**DESCRIPTION OF THE TASK**
Across the material below, how many lines contain the word "profit"? Respond with the number only.

++++ GIVEN ENTRIES ++++

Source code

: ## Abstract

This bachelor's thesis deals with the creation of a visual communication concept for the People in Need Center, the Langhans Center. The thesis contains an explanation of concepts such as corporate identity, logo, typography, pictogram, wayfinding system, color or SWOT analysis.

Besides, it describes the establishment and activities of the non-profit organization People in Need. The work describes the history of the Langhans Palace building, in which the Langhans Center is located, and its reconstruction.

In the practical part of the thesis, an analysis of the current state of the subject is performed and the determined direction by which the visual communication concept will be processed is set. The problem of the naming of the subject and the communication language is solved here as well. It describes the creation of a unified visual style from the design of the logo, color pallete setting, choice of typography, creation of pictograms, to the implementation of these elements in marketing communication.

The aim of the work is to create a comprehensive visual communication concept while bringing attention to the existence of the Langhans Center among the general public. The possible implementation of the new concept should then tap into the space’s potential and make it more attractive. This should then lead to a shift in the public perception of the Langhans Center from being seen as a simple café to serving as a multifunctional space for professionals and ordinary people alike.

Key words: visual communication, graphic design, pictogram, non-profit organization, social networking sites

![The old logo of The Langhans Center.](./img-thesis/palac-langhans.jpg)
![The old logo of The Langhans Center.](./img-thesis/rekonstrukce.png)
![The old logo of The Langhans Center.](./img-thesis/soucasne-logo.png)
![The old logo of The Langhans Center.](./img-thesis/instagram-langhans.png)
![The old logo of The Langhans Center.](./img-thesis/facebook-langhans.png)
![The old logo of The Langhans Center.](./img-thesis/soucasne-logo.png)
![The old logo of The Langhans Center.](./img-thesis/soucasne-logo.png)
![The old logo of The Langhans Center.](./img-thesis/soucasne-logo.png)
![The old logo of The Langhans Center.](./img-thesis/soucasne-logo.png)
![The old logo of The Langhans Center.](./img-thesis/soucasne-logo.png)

++++

**TASK SOLUTION**
2